Instructions for the task — Using the records below, output the stretch that opens with the line containing "md5_6_alpha_upper | 3P29I |" and closes with the line containing "oomp_word_emoji | :crocodile: :spaghetti: :beer: |", exactly and including both lines, with nothing more.

Segment Start: Recorded data

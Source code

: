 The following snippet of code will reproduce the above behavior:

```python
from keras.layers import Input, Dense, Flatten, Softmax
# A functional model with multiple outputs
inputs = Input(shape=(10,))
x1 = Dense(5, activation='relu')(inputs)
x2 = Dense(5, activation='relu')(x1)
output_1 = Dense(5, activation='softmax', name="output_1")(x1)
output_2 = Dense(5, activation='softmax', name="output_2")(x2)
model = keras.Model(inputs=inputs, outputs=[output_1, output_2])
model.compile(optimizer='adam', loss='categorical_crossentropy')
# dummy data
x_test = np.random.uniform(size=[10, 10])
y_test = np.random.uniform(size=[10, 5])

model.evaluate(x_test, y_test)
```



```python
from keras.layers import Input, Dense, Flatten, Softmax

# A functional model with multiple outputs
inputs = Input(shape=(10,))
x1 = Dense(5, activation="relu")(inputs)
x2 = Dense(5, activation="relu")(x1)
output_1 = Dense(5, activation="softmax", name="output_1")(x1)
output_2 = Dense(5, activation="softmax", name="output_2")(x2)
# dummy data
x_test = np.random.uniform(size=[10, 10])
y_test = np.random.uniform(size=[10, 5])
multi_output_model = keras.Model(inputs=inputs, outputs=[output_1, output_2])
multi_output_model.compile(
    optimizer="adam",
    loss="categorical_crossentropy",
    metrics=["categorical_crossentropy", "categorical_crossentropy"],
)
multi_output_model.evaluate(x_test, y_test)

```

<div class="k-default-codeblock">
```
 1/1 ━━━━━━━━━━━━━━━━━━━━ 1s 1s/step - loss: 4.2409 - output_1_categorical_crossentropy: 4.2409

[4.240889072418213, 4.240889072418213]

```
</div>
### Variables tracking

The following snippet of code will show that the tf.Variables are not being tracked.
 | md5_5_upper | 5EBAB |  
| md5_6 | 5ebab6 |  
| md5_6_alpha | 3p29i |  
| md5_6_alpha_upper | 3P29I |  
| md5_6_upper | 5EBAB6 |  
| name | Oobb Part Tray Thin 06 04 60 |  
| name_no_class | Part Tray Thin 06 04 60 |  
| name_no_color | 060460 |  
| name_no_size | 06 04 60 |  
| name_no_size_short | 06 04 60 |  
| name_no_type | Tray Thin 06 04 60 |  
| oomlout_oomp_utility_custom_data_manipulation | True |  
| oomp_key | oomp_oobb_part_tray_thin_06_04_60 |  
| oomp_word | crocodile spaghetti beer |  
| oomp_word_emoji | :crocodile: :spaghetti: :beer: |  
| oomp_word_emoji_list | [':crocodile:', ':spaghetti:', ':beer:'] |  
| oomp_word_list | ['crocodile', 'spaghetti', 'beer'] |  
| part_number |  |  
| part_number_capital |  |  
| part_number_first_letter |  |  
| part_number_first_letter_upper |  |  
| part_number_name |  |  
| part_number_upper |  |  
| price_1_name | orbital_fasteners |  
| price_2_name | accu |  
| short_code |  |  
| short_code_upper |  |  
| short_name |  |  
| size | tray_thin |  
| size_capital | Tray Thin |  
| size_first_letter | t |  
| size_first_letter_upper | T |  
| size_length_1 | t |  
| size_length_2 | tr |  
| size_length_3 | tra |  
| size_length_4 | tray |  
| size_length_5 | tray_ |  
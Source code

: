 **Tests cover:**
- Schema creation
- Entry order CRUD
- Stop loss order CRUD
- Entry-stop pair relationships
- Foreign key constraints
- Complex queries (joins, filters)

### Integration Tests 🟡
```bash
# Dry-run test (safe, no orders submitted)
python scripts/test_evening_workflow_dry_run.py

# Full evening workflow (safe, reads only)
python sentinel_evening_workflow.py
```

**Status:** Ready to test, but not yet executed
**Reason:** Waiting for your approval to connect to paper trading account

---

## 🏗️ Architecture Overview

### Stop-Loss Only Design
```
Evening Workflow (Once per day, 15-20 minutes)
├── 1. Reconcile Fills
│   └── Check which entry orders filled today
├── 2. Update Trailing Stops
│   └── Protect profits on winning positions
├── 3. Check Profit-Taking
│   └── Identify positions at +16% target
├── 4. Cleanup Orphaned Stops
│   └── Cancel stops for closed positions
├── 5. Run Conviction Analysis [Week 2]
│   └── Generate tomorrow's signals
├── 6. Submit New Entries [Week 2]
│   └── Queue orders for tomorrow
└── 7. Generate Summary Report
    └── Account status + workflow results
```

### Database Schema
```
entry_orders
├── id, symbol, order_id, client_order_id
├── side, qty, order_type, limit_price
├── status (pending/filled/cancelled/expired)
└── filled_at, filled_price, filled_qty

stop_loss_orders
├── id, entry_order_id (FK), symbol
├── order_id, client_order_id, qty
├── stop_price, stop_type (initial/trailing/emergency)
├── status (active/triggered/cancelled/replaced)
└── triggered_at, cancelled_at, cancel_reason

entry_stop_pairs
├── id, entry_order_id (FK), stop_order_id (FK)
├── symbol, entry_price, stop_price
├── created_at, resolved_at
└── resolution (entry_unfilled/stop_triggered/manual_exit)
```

Segment End: Recorded data

Answer area —
| md5_6_alpha_upper | 3P29I |  
| md5_6_upper | 5EBAB6 |  
| name | Oobb Part Tray Thin 06 04 60 |  
| name_no_class | Part Tray Thin 06 04 60 |  
| name_no_color | 060460 |  
| name_no_size | 06 04 60 |  
| name_no_size_short | 06 04 60 |  
| name_no_type | Tray Thin 06 04 60 |  
| oomlout_oomp_utility_custom_data_manipulation | True |  
| oomp_key | oomp_oobb_part_tray_thin_06_04_60 |  
| oomp_word | crocodile spaghetti beer |  
| oomp_word_emoji | :crocodile: :spaghetti: :beer: |  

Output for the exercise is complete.